**ASSIGNMENT**.
Below are some records. Return exactly the lines from the one with "The full state" to the one with "when compared with the", and nothing else.

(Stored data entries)
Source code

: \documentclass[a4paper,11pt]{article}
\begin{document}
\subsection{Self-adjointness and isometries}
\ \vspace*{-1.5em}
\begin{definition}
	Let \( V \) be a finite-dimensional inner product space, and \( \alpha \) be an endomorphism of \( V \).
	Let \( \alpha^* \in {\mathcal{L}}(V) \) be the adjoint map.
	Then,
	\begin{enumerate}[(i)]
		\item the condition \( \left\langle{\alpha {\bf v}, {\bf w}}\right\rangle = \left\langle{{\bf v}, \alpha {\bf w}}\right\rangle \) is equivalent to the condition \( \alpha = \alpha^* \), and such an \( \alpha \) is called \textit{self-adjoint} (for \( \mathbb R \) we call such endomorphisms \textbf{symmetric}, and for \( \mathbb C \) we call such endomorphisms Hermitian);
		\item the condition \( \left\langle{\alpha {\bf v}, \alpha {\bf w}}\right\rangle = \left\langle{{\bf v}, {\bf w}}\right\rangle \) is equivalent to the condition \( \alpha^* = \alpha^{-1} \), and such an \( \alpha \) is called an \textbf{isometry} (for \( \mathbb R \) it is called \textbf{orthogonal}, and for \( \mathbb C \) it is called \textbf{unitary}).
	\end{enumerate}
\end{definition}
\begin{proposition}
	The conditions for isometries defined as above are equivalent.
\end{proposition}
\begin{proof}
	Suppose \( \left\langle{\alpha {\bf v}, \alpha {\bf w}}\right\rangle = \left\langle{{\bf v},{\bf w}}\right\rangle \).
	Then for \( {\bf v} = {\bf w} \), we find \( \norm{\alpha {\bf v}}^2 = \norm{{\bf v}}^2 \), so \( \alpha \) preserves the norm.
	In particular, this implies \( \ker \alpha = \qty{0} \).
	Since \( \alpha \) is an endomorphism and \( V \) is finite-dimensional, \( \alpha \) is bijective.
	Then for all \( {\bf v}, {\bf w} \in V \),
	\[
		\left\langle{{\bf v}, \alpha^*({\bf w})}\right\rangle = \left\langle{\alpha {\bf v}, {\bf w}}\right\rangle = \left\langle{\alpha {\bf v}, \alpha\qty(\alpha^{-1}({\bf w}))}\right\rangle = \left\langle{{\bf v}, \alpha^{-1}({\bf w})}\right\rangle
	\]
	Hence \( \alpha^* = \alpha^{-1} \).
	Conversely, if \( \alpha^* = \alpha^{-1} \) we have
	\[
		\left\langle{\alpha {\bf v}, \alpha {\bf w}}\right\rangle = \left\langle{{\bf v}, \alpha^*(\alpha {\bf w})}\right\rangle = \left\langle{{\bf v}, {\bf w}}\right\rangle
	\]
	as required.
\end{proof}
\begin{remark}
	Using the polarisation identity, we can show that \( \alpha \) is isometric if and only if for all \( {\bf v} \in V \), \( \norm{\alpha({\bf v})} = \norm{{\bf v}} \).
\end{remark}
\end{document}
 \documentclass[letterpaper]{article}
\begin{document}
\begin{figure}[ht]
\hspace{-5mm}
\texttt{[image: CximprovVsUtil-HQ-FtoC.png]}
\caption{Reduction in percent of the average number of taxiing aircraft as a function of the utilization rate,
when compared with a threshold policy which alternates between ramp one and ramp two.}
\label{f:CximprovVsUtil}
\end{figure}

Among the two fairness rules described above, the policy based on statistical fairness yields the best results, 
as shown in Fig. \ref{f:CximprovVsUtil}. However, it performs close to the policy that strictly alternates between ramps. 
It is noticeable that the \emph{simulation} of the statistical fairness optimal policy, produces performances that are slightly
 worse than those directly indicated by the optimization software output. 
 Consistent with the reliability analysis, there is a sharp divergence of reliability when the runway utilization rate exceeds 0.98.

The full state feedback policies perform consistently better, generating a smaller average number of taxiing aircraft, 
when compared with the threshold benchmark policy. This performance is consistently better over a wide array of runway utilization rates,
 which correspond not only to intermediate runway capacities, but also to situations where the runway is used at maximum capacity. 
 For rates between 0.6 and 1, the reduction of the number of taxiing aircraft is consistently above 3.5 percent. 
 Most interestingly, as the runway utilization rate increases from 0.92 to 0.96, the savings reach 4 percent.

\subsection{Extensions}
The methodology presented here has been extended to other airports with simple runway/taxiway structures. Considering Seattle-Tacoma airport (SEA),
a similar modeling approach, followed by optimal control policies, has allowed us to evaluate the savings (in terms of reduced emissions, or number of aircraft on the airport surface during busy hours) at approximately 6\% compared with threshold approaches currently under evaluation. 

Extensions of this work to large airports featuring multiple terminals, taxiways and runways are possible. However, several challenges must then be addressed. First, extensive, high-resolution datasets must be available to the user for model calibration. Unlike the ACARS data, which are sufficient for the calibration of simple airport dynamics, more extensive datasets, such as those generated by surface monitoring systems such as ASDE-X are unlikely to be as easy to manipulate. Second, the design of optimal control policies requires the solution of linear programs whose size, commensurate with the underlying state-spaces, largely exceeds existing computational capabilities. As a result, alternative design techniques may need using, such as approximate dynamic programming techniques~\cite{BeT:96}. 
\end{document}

**RESPONSE BELOW**.
The full state feedback policies perform consistently better, generating a smaller average number of taxiing aircraft, 
when compared with the threshold benchmark policy. This performance is consistently better over a wide array of runway utilization rates,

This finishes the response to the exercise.